The WWC review of interventions for Science addresses student outcomes in one domain: general science 
achievement. The domain includes three outcome constructs: life science, earth/space science, and physical 
science. The study that contributes to the effectiveness rating in this report covers one construct: earth/space 
science. The findings below present the authors’ estimates and WWC-calculated estimates of the size and the 
statistical significance of the effects of GEMS® Space Science on elementary school students. For a more detailed 
description of the rating of effectiveness and extent of evidence criteria, see the WWC Rating Criteria on p. 12. 

Summary of effectiveness for the general science achievement domain 

One study reported findings in the general science achievement domain. 

Granger et al. (201 0) reported, and the WWC confirmed, statistically significant positive effects of GEMS® Space 
Science on the Space Science Content test for students in grades 4 and 5. 

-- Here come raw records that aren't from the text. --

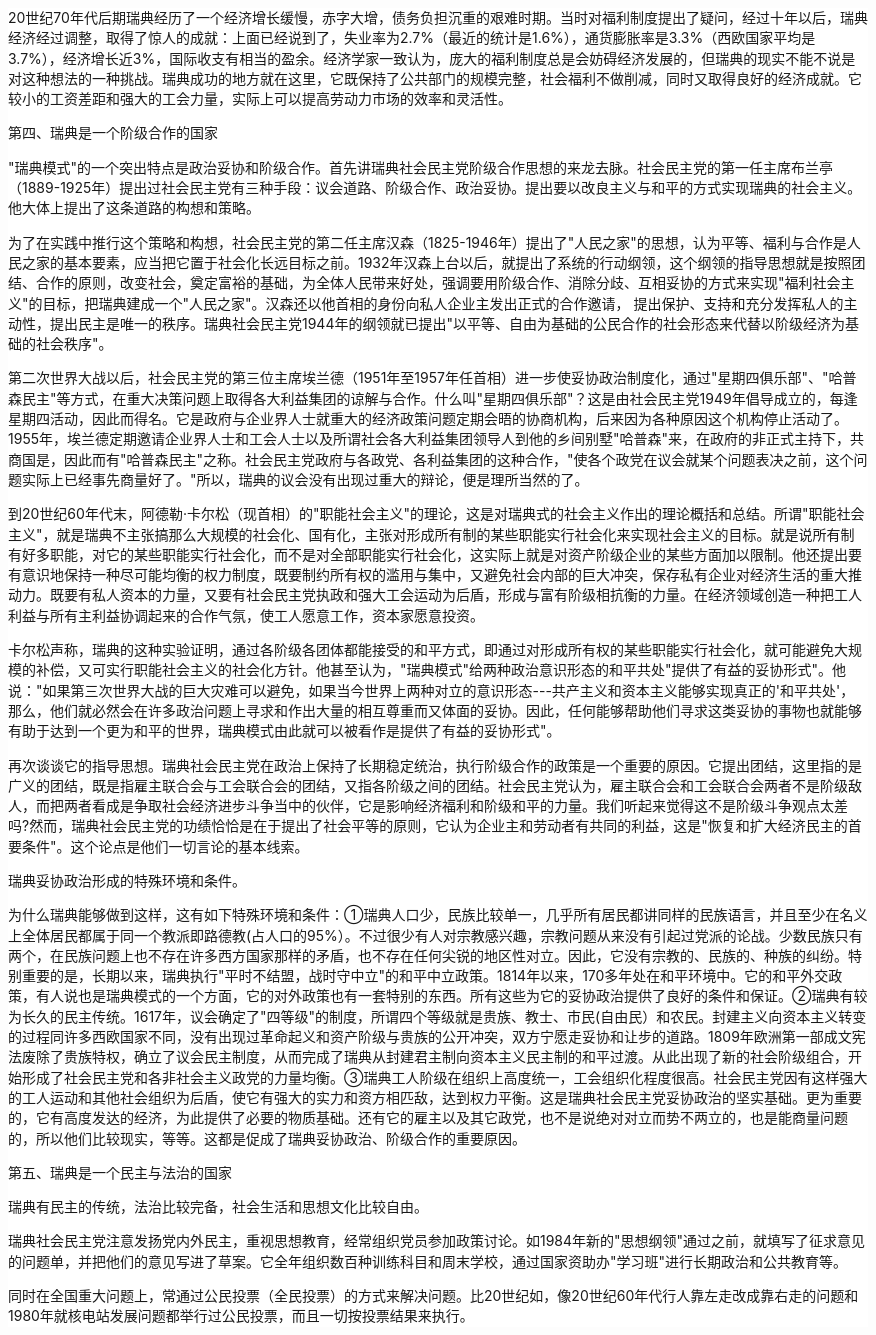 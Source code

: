 20世纪70年代后期瑞典经历了一个经济增长缓慢，赤字大增，债务负担沉重的艰难时期。当时对福利制度提出了疑问，经过十年以后，瑞典经济经过调整，取得了惊人的成就：上面已经说到了，失业率为2.7%（最近的统计是1.6%），通货膨胀率是3.3%（西欧国家平均是3.7%），经济增长近3%，国际收支有相当的盈余。经济学家一致认为，庞大的福利制度总是会妨碍经济发展的，但瑞典的现实不能不说是对这种想法的一种挑战。瑞典成功的地方就在这里，它既保持了公共部门的规模完整，社会福利不做削减，同时又取得良好的经济成就。它较小的工资差距和强大的工会力量，实际上可以提高劳动力市场的效率和灵活性。

第四、瑞典是一个阶级合作的国家


"瑞典模式"的一个突出特点是政治妥协和阶级合作。首先讲瑞典社会民主党阶级合作思想的来龙去脉。社会民主党的第一任主席布兰亭（1889-1925年）提出过社会民主党有三种手段：议会道路、阶级合作、政治妥协。提出要以改良主义与和平的方式实现瑞典的社会主义。他大体上提出了这条道路的构想和策略。


为了在实践中推行这个策略和构想，社会民主党的第二任主席汉森（1825-1946年）提出了"人民之家"的思想，认为平等、福利与合作是人民之家的基本要素，应当把它置于社会化长远目标之前。1932年汉森上台以后，就提出了系统的行动纲领，这个纲领的指导思想就是按照团结、合作的原则，改变社会，奠定富裕的基础，为全体人民带来好处，强调要用阶级合作、消除分歧、互相妥协的方式来实现"福利社会主义"的目标，把瑞典建成一个"人民之家"。汉森还以他首相的身份向私人企业主发出正式的合作邀请， 
提出保护、支持和充分发挥私人的主动性，提出民主是唯一的秩序。瑞典社会民主党1944年的纲领就已提出"以平等、自由为基础的公民合作的社会形态来代替以阶级经济为基础的社会秩序"。


第二次世界大战以后，社会民主党的第三位主席埃兰德（1951年至1957年任首相）进一步使妥协政治制度化，通过"星期四俱乐部"、"哈普森民主"等方式，在重大决策问题上取得各大利益集团的谅解与合作。什么叫"星期四俱乐部"？这是由社会民主党1949年倡导成立的，每逢星期四活动，因此而得名。它是政府与企业界人士就重大的经济政策问题定期会晤的协商机构，后来因为各种原因这个机构停止活动了。1955年，埃兰德定期邀请企业界人士和工会人士以及所谓社会各大利益集团领导人到他的乡间别墅"哈普森"来，在政府的非正式主持下，共商国是，因此而有"哈普森民主"之称。社会民主党政府与各政党、各利益集团的这种合作，"使各个政党在议会就某个问题表决之前，这个问题实际上已经事先商量好了。"所以，瑞典的议会没有出现过重大的辩论，便是理所当然的了。


到20世纪60年代末，阿德勒·卡尔松（现首相）的"职能社会主义"的理论，这是对瑞典式的社会主义作出的理论概括和总结。所谓"职能社会主义"，就是瑞典不主张搞那么大规模的社会化、国有化，主张对形成所有制的某些职能实行社会化来实现社会主义的目标。就是说所有制有好多职能，对它的某些职能实行社会化，而不是对全部职能实行社会化，这实际上就是对资产阶级企业的某些方面加以限制。他还提出要有意识地保持一种尽可能均衡的权力制度，既要制约所有权的滥用与集中，又避免社会内部的巨大冲突，保存私有企业对经济生活的重大推动力。既要有私人资本的力量，又要有社会民主党执政和强大工会运动为后盾，形成与富有阶级相抗衡的力量。在经济领域创造一种把工人利益与所有主利益协调起来的合作气氛，使工人愿意工作，资本家愿意投资。


卡尔松声称，瑞典的这种实验证明，通过各阶级各团体都能接受的和平方式，即通过对形成所有权的某些职能实行社会化，就可能避免大规模的补偿，又可实行职能社会主义的社会化方针。他甚至认为，"瑞典模式"给两种政治意识形态的和平共处"提供了有益的妥协形式"。他说："如果第三次世界大战的巨大灾难可以避免，如果当今世界上两种对立的意识形态---共产主义和资本主义能够实现真正的'和平共处'，那么，他们就必然会在许多政治问题上寻求和作出大量的相互尊重而又体面的妥协。因此，任何能够帮助他们寻求这类妥协的事物也就能够有助于达到一个更为和平的世界，瑞典模式由此就可以被看作是提供了有益的妥协形式"。


再次谈谈它的指导思想。瑞典社会民主党在政治上保持了长期稳定统治，执行阶级合作的政策是一个重要的原因。它提出团结，这里指的是广义的团结，既是指雇主联合会与工会联合会的团结，又指各阶级之间的团结。社会民主党认为，雇主联合会和工会联合会两者不是阶级敌人，而把两者看成是争取社会经济进步斗争当中的伙伴，它是影响经济福利和阶级和平的力量。我们听起来觉得这不是阶级斗争观点太差吗?然而，瑞典社会民主党的功绩恰恰是在于提出了社会平等的原则，它认为企业主和劳动者有共同的利益，这是"恢复和扩大经济民主的首要条件"。这个论点是他们一切言论的基本线索。

瑞典妥协政治形成的特殊环境和条件。


为什么瑞典能够做到这样，这有如下特殊环境和条件：①瑞典人口少，民族比较单一，几乎所有居民都讲同样的民族语言，并且至少在名义上全体居民都属于同一个教派即路德教(占人口的95%）。不过很少有人对宗教感兴趣，宗教问题从来没有引起过党派的论战。少数民族只有两个，在民族问题上也不存在许多西方国家那样的矛盾，也不存在任何尖锐的地区性对立。因此，它没有宗教的、民族的、种族的纠纷。特别重要的是，长期以来，瑞典执行"平时不结盟，战时守中立"的和平中立政策。1814年以来，170多年处在和平环境中。它的和平外交政策，有人说也是瑞典模式的一个方面，它的对外政策也有一套特别的东西。所有这些为它的妥协政治提供了良好的条件和保证。②瑞典有较为长久的民主传统。1617年，议会确定了"四等级"的制度，所谓四个等级就是贵族、教士、市民(自由民）和农民。封建主义向资本主义转变的过程同许多西欧国家不同，没有出现过革命起义和资产阶级与贵族的公开冲突，双方宁愿走妥协和让步的道路。1809年欧洲第一部成文宪法废除了贵族特权，确立了议会民主制度，从而完成了瑞典从封建君主制向资本主义民主制的和平过渡。从此出现了新的社会阶级组合，开始形成了社会民主党和各非社会主义政党的力量均衡。③瑞典工人阶级在组织上高度统一，工会组织化程度很高。社会民主党因有这样强大的工人运动和其他社会组织为后盾，使它有强大的实力和资方相匹敌，达到权力平衡。这是瑞典社会民主党妥协政治的坚实基础。更为重要的，它有高度发达的经济，为此提供了必要的物质基础。还有它的雇主以及其它政党，也不是说绝对对立而势不两立的，也是能商量问题的，所以他们比较现实，等等。这都是促成了瑞典妥协政治、阶级合作的重要原因。

第五、瑞典是一个民主与法治的国家

瑞典有民主的传统，法治比较完备，社会生活和思想文化比较自由。


瑞典社会民主党注意发扬党内外民主，重视思想教育，经常组织党员参加政策讨论。如1984年新的"思想纲领"通过之前，就填写了征求意见的问题单，并把他们的意见写进了草案。它全年组织数百种训练科目和周末学校，通过国家资助办"学习班"进行长期政治和公共教育等。


同时在全国重大问题上，常通过公民投票（全民投票）的方式来解决问题。比20世纪如，像20世纪60年代行人靠左走改成靠右走的问题和1980年就核电站发展问题都举行过公民投票，而且一切按投票结果来执行。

Thus, for the general science achievement domain, one study showed statistically significant positive effects. 

This results in a rating of potentially positive effects, with a small extent of evidence. 


Table 3. Rating of effectiveness and extent of evidence for the general science achievement domain 


Rating of effectiveness 

Criteria met 

Potentially positive effects 

Evidence of a positive effect with 
no overriding contrary evidence. 

The review of GEMS ® Space Science in the general science achievement domain had one study showing a 
statistically significant positive effect and no studies showing a statistically significant or substantively important 
negative effect or indeterminate effects. 

Extent of evidence 

Criteria met 

Small 

The review of GEMS® Space Science in the general science achievement domain was based on one study 
that included 2,594 students.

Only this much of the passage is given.